Directions | Below are records; reply with nothing but the number of lines in them that contain "newcommand".

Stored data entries

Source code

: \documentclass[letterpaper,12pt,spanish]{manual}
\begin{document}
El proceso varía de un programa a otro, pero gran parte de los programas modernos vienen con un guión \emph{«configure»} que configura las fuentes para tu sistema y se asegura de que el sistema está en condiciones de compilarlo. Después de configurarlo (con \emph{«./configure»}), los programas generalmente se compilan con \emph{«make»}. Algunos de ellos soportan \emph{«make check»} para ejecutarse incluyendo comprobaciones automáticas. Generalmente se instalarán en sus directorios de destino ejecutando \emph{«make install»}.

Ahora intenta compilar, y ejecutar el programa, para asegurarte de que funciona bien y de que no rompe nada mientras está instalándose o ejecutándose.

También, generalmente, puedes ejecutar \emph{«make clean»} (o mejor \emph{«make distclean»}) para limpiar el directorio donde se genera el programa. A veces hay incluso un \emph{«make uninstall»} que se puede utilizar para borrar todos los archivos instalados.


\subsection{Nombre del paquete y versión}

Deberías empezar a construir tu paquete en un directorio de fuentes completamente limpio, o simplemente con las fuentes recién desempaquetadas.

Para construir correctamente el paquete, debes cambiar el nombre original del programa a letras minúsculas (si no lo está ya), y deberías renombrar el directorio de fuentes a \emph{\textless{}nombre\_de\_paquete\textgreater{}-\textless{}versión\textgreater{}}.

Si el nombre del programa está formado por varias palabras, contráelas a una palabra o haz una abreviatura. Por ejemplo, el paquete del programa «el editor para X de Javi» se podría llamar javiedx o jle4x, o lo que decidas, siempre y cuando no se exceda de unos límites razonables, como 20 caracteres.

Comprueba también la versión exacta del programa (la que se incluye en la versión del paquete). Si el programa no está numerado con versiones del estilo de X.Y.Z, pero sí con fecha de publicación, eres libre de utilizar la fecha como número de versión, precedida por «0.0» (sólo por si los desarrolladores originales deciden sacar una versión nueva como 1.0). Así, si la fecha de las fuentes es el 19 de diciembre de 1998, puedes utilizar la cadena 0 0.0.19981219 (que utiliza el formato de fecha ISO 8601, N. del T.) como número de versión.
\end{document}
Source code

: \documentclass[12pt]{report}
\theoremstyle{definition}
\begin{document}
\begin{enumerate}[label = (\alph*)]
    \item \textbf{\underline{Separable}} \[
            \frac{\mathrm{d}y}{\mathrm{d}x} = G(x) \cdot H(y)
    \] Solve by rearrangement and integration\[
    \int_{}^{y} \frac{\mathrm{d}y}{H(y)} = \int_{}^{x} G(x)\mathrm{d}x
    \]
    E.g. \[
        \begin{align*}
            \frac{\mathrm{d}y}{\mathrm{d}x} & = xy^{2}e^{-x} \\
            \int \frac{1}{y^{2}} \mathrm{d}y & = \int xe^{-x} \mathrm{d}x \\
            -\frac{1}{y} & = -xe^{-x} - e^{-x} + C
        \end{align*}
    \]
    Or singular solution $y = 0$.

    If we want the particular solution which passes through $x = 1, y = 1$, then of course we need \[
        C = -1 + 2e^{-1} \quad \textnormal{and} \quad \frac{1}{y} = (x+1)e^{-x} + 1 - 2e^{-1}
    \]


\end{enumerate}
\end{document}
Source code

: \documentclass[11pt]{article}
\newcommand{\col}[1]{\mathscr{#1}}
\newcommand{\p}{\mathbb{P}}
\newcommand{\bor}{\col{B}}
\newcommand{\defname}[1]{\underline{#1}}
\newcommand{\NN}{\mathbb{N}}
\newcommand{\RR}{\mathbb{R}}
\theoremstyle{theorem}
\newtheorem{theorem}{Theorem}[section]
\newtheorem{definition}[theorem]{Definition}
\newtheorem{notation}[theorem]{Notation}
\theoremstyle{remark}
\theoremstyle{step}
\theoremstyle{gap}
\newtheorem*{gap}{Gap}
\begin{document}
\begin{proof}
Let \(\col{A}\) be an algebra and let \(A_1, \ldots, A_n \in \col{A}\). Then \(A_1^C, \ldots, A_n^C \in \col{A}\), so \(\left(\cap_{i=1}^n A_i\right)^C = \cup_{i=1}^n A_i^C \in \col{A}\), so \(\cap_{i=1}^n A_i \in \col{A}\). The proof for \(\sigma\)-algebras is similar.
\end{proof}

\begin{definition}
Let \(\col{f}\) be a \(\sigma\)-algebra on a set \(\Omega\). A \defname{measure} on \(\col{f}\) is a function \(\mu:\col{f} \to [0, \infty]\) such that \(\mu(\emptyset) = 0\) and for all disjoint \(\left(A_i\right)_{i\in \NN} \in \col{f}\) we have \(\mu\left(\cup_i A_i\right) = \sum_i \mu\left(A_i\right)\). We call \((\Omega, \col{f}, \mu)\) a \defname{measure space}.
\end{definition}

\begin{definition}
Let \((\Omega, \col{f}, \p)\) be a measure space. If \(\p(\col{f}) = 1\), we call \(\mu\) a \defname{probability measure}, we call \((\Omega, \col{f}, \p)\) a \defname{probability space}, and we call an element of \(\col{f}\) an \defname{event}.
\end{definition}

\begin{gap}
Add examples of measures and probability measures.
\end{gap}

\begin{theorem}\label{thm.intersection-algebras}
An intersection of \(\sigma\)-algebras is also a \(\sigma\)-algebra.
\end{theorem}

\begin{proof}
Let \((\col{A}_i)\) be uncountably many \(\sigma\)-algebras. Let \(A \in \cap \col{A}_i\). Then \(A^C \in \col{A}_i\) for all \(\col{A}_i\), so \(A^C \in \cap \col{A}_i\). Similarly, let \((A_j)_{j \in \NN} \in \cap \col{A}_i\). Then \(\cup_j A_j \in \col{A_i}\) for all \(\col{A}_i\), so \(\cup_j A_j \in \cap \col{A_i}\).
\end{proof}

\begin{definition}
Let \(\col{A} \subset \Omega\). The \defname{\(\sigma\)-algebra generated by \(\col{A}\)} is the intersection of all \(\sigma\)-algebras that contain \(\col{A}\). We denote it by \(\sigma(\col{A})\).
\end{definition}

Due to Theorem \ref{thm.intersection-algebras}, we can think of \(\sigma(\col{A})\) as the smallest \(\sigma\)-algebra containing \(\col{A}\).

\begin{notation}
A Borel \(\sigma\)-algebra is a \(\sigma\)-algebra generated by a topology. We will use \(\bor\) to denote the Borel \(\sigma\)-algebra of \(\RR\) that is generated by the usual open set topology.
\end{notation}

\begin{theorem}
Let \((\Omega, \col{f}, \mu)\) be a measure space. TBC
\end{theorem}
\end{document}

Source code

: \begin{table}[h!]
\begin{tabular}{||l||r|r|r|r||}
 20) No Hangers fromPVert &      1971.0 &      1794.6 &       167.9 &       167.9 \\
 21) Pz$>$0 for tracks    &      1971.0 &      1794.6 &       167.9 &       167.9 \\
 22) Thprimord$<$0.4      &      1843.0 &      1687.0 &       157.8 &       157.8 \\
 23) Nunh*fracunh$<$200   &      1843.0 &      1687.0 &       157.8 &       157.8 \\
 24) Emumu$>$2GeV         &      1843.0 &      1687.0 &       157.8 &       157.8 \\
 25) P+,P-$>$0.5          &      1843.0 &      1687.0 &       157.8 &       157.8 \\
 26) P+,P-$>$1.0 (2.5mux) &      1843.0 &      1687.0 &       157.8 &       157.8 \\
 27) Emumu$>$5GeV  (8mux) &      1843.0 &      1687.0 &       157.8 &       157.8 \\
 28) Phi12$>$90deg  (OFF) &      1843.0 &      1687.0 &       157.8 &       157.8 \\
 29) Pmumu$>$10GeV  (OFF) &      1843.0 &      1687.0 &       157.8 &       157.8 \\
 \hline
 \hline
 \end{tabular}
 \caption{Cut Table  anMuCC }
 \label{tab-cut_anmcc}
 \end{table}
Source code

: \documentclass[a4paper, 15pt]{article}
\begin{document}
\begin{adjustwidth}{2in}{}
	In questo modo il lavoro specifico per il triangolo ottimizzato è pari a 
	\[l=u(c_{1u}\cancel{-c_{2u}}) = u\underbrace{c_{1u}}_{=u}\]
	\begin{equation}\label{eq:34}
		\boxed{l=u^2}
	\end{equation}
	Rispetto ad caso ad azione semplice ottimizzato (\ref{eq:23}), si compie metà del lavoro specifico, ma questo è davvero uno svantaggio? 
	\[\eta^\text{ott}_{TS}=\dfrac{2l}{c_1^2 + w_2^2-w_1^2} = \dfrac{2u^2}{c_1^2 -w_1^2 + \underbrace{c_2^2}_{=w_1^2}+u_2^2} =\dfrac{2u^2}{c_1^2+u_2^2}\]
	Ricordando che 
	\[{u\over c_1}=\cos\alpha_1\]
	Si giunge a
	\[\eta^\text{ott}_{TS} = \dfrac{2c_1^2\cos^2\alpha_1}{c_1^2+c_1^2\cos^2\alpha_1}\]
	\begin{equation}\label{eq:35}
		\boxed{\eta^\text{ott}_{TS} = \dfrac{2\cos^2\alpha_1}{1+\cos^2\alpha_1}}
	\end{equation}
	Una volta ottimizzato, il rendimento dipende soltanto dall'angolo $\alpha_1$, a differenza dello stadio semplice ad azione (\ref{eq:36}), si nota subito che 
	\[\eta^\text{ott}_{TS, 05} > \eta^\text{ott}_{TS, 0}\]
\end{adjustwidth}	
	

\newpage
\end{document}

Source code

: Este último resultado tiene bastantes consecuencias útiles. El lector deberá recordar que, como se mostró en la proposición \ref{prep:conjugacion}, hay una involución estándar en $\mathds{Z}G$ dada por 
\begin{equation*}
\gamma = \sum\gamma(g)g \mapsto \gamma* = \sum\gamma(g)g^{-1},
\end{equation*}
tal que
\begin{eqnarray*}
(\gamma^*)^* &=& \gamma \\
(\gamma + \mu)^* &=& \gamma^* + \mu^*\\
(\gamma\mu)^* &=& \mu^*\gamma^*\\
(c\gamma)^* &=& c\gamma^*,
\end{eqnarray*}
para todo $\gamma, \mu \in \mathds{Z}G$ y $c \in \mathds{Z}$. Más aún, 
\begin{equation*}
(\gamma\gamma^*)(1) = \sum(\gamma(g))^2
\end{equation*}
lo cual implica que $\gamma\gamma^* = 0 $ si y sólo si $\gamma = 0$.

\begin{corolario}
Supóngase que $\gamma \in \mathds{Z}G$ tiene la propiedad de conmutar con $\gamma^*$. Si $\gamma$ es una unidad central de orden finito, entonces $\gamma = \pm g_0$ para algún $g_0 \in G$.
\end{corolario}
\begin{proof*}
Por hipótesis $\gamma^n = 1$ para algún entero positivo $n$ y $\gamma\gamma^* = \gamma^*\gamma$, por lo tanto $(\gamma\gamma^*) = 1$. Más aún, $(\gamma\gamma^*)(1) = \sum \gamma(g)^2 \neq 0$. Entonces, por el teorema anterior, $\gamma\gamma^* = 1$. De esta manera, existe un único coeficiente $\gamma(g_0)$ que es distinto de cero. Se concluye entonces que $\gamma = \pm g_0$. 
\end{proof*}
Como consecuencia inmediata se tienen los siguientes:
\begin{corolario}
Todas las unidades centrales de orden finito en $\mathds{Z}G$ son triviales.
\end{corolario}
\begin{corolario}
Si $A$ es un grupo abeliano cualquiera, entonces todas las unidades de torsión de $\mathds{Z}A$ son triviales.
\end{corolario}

Solution to this exercise | 6